Las sociedades evolucionan e involucionan, las teorías van y vienen, las metodologías se solapan unas a otras y se cambian los nombres, dando lugar a lo mismo que estaba dicho, ligeramente modificado, o contradiciéndolo, con verdades absolutas, que lo dejaron de ser al publicarse. El conocimiento se encuentra a merced del poder, las investigaciones proclaman su independencia e imparcialidad. La verdad no se compra, aunque se intenta imponer desde la sombra. Las escuelas se desbordan de corrientes pedagógicas escritas en papel, de decretos, de imposiciones tecnológicas inasumibles, de diversidad individual, de diversidad colectiva, de intereses ocultos. El niño se arrodilla y pide clemencia y educación.
Las escuelas son el resultado final de un largo proceso que ha perdido su noción, un proceso desamparado por la ciencia, un proceso estancado en su rutina. La escuela pretende sin éxito dejar de obviar las mentes privilegiadas y resaltar aquéllas que, sin serlo, están condenadas a buscar caminos más productivos, sin duda alguna.
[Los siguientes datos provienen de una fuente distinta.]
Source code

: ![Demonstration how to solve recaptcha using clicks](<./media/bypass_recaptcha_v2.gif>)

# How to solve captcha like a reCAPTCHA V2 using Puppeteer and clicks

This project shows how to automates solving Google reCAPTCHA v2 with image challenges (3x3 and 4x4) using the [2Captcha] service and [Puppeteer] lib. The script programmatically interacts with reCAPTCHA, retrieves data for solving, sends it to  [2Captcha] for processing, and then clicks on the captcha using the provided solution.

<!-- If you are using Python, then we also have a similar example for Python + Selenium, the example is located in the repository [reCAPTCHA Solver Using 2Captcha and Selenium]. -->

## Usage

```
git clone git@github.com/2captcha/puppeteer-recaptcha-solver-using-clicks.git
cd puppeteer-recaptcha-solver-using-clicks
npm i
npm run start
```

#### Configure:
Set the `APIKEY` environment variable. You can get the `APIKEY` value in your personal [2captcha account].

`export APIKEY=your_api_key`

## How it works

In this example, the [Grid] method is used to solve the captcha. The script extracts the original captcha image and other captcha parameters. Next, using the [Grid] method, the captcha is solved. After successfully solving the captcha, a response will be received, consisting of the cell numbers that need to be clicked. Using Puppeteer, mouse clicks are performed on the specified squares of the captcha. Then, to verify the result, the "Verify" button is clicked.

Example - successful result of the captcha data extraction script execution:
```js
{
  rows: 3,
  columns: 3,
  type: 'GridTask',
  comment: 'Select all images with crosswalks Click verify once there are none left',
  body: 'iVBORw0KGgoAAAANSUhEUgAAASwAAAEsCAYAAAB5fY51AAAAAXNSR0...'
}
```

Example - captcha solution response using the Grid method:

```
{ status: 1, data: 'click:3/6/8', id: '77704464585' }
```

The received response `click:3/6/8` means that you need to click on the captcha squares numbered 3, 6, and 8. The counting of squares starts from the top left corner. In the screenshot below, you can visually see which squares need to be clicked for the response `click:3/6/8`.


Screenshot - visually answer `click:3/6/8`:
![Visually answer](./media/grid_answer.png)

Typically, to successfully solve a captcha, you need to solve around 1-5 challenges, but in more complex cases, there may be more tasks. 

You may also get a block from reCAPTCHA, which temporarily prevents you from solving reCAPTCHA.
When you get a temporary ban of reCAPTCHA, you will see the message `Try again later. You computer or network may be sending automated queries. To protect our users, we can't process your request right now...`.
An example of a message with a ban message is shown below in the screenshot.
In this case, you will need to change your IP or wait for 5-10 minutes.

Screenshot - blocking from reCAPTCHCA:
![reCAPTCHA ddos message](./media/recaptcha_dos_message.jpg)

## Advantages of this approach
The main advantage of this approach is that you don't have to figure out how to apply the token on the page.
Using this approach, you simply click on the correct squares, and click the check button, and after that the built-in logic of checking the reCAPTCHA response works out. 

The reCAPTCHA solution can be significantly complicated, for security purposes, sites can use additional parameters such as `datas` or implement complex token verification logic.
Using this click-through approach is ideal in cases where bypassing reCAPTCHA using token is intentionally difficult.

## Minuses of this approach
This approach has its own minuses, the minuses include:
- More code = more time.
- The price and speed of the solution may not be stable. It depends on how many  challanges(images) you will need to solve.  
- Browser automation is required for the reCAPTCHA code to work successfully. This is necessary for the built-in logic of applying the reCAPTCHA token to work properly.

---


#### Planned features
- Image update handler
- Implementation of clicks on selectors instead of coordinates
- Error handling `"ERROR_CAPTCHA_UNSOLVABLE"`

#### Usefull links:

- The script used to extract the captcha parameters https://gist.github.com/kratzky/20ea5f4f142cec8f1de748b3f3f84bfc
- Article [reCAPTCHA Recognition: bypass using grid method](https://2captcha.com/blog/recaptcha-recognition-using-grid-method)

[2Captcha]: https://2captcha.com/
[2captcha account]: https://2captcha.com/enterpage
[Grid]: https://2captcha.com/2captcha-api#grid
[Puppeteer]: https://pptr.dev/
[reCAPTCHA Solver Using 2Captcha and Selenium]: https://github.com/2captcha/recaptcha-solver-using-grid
Los enseñantes se reparten el saber sin saber qué se debe saber para triunfar en la vida. Ellos mismos necesitan saber más, mucho más, y no de su ciencia, de la cual algunos saben y otros fingen saber, sino de la trascendencia de su voz, de sus gestos, de su labor, la cual lucha por conjugar el deseo del niño, la palabra del padre, y el dictamen curricular del político.